WORK INSTRUCTION:
Once you reach the line containing "- Support for Symfony 7" in the data below, restate each line word for word up to and including the one containing "- Tree: Added".

EXERCISE DATA:
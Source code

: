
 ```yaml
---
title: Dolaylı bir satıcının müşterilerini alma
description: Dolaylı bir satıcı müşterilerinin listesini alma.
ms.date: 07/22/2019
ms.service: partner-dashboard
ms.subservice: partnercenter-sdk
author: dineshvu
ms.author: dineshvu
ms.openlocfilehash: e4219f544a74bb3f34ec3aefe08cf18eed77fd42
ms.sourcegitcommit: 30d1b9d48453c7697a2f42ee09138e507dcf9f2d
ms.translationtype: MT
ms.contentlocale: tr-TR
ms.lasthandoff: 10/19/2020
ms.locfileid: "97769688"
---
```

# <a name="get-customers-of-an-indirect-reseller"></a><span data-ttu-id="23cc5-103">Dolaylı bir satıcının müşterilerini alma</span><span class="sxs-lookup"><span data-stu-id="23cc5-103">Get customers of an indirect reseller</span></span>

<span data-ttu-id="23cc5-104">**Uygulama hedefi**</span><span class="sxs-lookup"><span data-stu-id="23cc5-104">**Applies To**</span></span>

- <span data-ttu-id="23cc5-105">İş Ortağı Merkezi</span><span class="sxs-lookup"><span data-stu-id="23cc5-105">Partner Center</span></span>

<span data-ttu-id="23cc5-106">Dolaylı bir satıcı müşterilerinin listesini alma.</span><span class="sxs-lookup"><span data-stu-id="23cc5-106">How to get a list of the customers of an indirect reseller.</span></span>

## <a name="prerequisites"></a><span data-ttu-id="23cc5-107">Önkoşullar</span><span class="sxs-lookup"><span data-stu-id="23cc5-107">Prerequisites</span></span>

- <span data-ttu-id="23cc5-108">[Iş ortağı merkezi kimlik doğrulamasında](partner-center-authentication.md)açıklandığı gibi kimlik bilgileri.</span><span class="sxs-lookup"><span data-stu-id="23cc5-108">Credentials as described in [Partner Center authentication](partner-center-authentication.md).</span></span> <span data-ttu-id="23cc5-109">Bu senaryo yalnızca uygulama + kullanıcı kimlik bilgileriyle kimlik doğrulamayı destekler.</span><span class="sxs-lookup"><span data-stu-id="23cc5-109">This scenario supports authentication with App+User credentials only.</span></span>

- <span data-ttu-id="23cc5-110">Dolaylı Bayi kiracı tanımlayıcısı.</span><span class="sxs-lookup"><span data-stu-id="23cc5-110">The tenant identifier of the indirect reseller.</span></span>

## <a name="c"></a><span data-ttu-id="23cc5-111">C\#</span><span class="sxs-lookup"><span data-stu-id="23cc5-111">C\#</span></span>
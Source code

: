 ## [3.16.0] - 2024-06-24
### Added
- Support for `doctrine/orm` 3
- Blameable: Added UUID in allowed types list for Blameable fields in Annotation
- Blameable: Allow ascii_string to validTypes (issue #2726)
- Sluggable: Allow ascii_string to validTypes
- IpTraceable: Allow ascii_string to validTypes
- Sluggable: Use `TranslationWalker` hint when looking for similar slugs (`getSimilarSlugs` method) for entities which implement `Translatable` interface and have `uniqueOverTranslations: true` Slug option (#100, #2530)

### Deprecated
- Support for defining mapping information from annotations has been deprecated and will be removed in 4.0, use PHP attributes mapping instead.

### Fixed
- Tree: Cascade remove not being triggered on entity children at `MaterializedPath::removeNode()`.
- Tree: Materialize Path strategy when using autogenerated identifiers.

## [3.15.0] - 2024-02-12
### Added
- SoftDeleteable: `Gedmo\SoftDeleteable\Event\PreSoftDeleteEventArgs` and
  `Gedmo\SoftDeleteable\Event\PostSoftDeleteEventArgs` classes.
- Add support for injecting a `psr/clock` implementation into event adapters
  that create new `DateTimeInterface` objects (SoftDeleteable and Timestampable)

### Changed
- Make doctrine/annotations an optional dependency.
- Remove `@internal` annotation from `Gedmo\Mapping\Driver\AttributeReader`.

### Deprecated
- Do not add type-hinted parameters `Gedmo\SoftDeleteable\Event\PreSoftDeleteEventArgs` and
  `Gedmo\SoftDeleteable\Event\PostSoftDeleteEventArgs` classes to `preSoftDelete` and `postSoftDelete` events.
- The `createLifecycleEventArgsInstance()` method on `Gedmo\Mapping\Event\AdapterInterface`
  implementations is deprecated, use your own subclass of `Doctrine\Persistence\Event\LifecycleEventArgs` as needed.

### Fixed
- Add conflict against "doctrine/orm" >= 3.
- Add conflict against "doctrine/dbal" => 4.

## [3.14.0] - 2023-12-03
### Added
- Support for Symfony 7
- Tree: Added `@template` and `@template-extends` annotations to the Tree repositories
--
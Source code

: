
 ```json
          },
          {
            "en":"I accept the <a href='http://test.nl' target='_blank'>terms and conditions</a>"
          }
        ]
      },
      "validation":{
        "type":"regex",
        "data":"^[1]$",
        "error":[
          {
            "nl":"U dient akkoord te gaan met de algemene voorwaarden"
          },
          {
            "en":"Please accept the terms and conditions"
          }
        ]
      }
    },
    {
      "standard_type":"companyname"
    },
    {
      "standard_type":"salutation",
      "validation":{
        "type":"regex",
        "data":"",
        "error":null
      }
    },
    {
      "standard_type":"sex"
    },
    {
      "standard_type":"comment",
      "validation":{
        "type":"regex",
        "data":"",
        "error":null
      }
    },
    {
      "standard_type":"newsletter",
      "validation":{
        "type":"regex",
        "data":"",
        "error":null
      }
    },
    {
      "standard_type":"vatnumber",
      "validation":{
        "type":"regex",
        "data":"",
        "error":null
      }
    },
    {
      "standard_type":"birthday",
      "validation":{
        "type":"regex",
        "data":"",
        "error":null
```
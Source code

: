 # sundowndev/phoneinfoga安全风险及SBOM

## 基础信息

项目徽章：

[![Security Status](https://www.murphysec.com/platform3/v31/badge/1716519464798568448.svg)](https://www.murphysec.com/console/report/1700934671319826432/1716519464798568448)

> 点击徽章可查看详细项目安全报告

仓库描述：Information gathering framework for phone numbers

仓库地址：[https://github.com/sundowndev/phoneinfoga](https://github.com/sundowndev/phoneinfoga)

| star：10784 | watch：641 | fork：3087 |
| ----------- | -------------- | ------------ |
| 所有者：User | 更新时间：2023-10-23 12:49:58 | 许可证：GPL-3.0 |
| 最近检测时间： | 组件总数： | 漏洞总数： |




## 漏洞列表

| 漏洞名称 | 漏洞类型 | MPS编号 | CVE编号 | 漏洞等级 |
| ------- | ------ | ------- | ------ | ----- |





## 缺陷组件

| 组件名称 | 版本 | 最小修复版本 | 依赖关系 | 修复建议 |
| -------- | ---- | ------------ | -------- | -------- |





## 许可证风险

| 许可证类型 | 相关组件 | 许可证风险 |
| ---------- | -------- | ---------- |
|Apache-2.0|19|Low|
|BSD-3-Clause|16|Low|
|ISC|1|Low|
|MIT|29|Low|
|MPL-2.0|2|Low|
* * *
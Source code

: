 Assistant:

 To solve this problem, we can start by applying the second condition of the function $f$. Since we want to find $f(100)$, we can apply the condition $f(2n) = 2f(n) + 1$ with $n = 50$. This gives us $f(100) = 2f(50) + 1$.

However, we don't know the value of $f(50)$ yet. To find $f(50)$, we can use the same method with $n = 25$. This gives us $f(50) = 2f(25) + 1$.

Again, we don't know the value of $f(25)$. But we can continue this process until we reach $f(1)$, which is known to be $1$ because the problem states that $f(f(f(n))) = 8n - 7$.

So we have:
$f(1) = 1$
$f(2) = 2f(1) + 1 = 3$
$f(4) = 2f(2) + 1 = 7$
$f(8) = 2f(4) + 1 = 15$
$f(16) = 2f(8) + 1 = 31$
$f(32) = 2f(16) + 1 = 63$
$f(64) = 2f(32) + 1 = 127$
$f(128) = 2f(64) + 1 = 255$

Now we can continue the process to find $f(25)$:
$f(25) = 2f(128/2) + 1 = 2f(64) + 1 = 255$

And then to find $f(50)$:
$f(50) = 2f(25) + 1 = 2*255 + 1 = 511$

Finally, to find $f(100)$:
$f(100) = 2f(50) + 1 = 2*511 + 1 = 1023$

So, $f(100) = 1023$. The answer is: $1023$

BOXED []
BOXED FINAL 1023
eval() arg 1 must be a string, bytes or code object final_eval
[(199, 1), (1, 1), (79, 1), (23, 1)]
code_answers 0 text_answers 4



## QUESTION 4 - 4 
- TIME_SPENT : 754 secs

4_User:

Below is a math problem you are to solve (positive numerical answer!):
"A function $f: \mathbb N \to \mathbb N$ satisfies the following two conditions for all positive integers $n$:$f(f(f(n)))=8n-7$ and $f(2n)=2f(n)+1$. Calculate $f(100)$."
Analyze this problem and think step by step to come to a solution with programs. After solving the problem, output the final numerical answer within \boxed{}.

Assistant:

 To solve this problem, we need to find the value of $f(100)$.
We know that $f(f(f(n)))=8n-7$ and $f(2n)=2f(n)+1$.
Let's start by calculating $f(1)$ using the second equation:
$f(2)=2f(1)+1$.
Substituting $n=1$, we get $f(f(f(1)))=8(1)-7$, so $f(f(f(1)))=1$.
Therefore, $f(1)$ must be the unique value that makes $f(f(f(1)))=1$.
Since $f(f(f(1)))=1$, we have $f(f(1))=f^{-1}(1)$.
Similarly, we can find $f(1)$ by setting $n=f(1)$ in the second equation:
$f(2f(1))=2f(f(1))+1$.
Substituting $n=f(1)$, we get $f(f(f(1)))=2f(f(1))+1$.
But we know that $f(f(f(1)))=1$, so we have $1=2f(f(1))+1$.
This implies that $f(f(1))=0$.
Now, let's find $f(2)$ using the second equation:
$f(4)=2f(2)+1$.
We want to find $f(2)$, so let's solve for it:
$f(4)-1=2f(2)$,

WRITTEN SOLUTION:
- Support for Symfony 7
- Tree: Added `@template` and `@template-extends` annotations to the Tree repositories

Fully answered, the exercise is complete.